● TASK TO COMPLETE:
From the entries that follow, list every line in which the string "sepLen" appears.
*** THE DATA ***
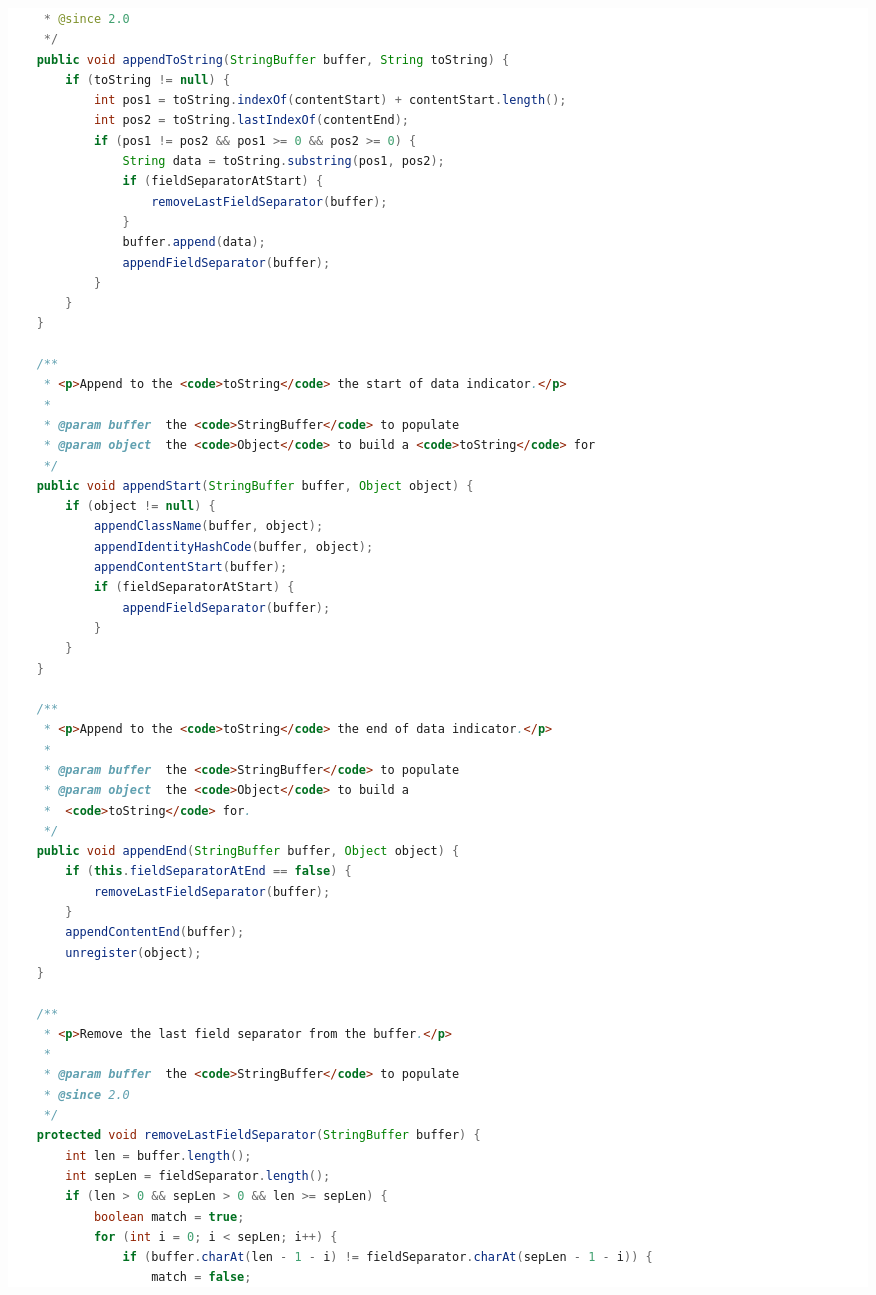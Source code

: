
 ```java
     * @since 2.0
     */
    public void appendToString(StringBuffer buffer, String toString) {
        if (toString != null) {
            int pos1 = toString.indexOf(contentStart) + contentStart.length();
            int pos2 = toString.lastIndexOf(contentEnd);
            if (pos1 != pos2 && pos1 >= 0 && pos2 >= 0) {
                String data = toString.substring(pos1, pos2);
                if (fieldSeparatorAtStart) {
                    removeLastFieldSeparator(buffer);
                }
                buffer.append(data);
                appendFieldSeparator(buffer);
            }
        }
    }

    /**
     * <p>Append to the <code>toString</code> the start of data indicator.</p>
     * 
     * @param buffer  the <code>StringBuffer</code> to populate
     * @param object  the <code>Object</code> to build a <code>toString</code> for
     */
    public void appendStart(StringBuffer buffer, Object object) {
        if (object != null) {
            appendClassName(buffer, object);
            appendIdentityHashCode(buffer, object);
            appendContentStart(buffer);
            if (fieldSeparatorAtStart) {
                appendFieldSeparator(buffer);
            }
        }
    }

    /**
     * <p>Append to the <code>toString</code> the end of data indicator.</p>
     * 
     * @param buffer  the <code>StringBuffer</code> to populate
     * @param object  the <code>Object</code> to build a
     *  <code>toString</code> for.
     */
    public void appendEnd(StringBuffer buffer, Object object) {
        if (this.fieldSeparatorAtEnd == false) {
            removeLastFieldSeparator(buffer);
        }
        appendContentEnd(buffer);
        unregister(object);
    }

    /**
     * <p>Remove the last field separator from the buffer.</p>
     * 
     * @param buffer  the <code>StringBuffer</code> to populate
     * @since 2.0
     */
    protected void removeLastFieldSeparator(StringBuffer buffer) {
        int len = buffer.length();
        int sepLen = fieldSeparator.length();
        if (len > 0 && sepLen > 0 && len >= sepLen) {
            boolean match = true;
            for (int i = 0; i < sepLen; i++) {
                if (buffer.charAt(len - 1 - i) != fieldSeparator.charAt(sepLen - 1 - i)) {
                    match = false;
```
*** End of THE DATA ***
● SOLUTION TO THIS TASK:
        int sepLen = fieldSeparator.length();
        if (len > 0 && sepLen > 0 && len >= sepLen) {
            for (int i = 0; i < sepLen; i++) {
                if (buffer.charAt(len - 1 - i) != fieldSeparator.charAt(sepLen - 1 - i)) {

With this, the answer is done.